* _What you should do_:
All that is wanted is a word-for-word copy of the line with "select **Backup goal**.</span></span>" and every line after it in the data below.

* _Provided data_:

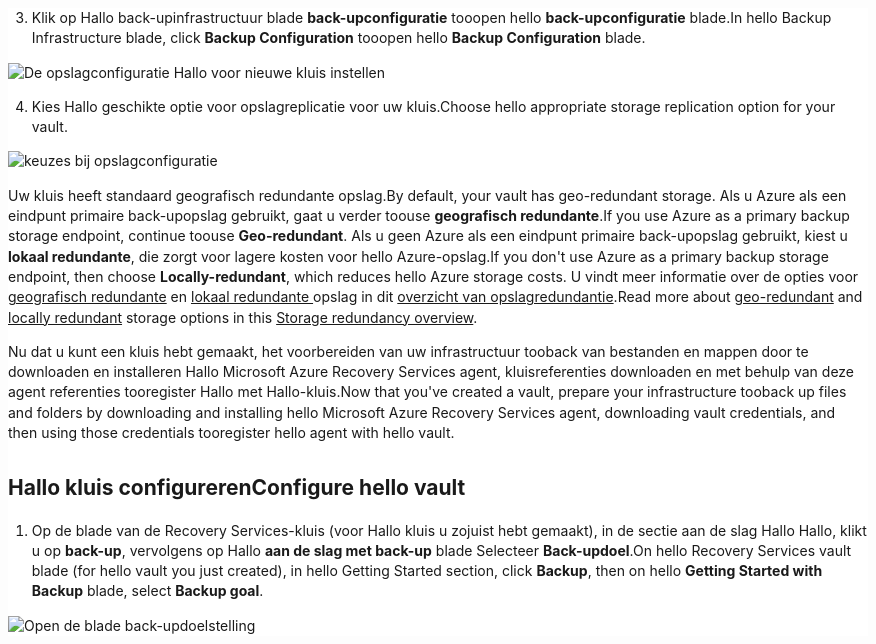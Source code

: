 3. <span data-ttu-id="8e0fe-156">Klik op Hallo back-upinfrastructuur blade **back-upconfiguratie** tooopen hello **back-upconfiguratie** blade.</span><span class="sxs-lookup"><span data-stu-id="8e0fe-156">In hello Backup Infrastructure blade, click **Backup Configuration** tooopen hello **Backup Configuration** blade.</span></span>

  ![De opslagconfiguratie Hallo voor nieuwe kluis instellen](./media/backup-try-azure-backup-in-10-mins/set-storage-configuration.png)

4. <span data-ttu-id="8e0fe-158">Kies Hallo geschikte optie voor opslagreplicatie voor uw kluis.</span><span class="sxs-lookup"><span data-stu-id="8e0fe-158">Choose hello appropriate storage replication option for your vault.</span></span>

  ![keuzes bij opslagconfiguratie](./media/backup-try-azure-backup-in-10-mins/choose-storage-configuration.png)

  <span data-ttu-id="8e0fe-160">Uw kluis heeft standaard geografisch redundante opslag.</span><span class="sxs-lookup"><span data-stu-id="8e0fe-160">By default, your vault has geo-redundant storage.</span></span> <span data-ttu-id="8e0fe-161">Als u Azure als een eindpunt primaire back-upopslag gebruikt, gaat u verder toouse **geografisch redundante**.</span><span class="sxs-lookup"><span data-stu-id="8e0fe-161">If you use Azure as a primary backup storage endpoint, continue toouse **Geo-redundant**.</span></span> <span data-ttu-id="8e0fe-162">Als u geen Azure als een eindpunt primaire back-upopslag gebruikt, kiest u **lokaal redundante**, die zorgt voor lagere kosten voor hello Azure-opslag.</span><span class="sxs-lookup"><span data-stu-id="8e0fe-162">If you don't use Azure as a primary backup storage endpoint, then choose **Locally-redundant**, which reduces hello Azure storage costs.</span></span> <span data-ttu-id="8e0fe-163">U vindt meer informatie over de opties voor [geografisch redundante](../storage/common/storage-redundancy.md#geo-redundant-storage) en [lokaal redundante ](../storage/common/storage-redundancy.md#locally-redundant-storage) opslag in dit [overzicht van opslagredundantie](../storage/common/storage-redundancy.md).</span><span class="sxs-lookup"><span data-stu-id="8e0fe-163">Read more about [geo-redundant](../storage/common/storage-redundancy.md#geo-redundant-storage) and [locally redundant](../storage/common/storage-redundancy.md#locally-redundant-storage) storage options in this [Storage redundancy overview](../storage/common/storage-redundancy.md).</span></span>

<span data-ttu-id="8e0fe-164">Nu dat u kunt een kluis hebt gemaakt, het voorbereiden van uw infrastructuur tooback van bestanden en mappen door te downloaden en installeren Hallo Microsoft Azure Recovery Services agent, kluisreferenties downloaden en met behulp van deze agent referenties tooregister Hallo met Hallo-kluis.</span><span class="sxs-lookup"><span data-stu-id="8e0fe-164">Now that you've created a vault, prepare your infrastructure tooback up files and folders by downloading and installing hello Microsoft Azure Recovery Services agent, downloading vault credentials, and then using those credentials tooregister hello agent with hello vault.</span></span>

## <a name="configure-hello-vault"></a><span data-ttu-id="8e0fe-165">Hallo kluis configureren</span><span class="sxs-lookup"><span data-stu-id="8e0fe-165">Configure hello vault</span></span>

1. <span data-ttu-id="8e0fe-166">Op de blade van de Recovery Services-kluis (voor Hallo kluis u zojuist hebt gemaakt), in de sectie aan de slag Hallo Hallo, klikt u op **back-up**, vervolgens op Hallo **aan de slag met back-up** blade Selecteer  **Back-updoel**.</span><span class="sxs-lookup"><span data-stu-id="8e0fe-166">On hello Recovery Services vault blade (for hello vault you just created), in hello Getting Started section, click **Backup**, then on hello **Getting Started with Backup** blade, select **Backup goal**.</span></span>

  ![Open de blade back-updoelstelling](./media/backup-try-azure-backup-in-10-mins/open-backup-settings.png)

* _Written response_:
1. <span data-ttu-id="8e0fe-166">Op de blade van de Recovery Services-kluis (voor Hallo kluis u zojuist hebt gemaakt), in de sectie aan de slag Hallo Hallo, klikt u op **back-up**, vervolgens op Hallo **aan de slag met back-up** blade Selecteer  **Back-updoel**.</span><span class="sxs-lookup"><span data-stu-id="8e0fe-166">On hello Recovery Services vault blade (for hello vault you just created), in hello Getting Started section, click **Backup**, then on hello **Getting Started with Backup** blade, select **Backup goal**.</span></span>

  ![Open de blade back-updoelstelling](./media/backup-try-azure-backup-in-10-mins/open-backup-settings.png)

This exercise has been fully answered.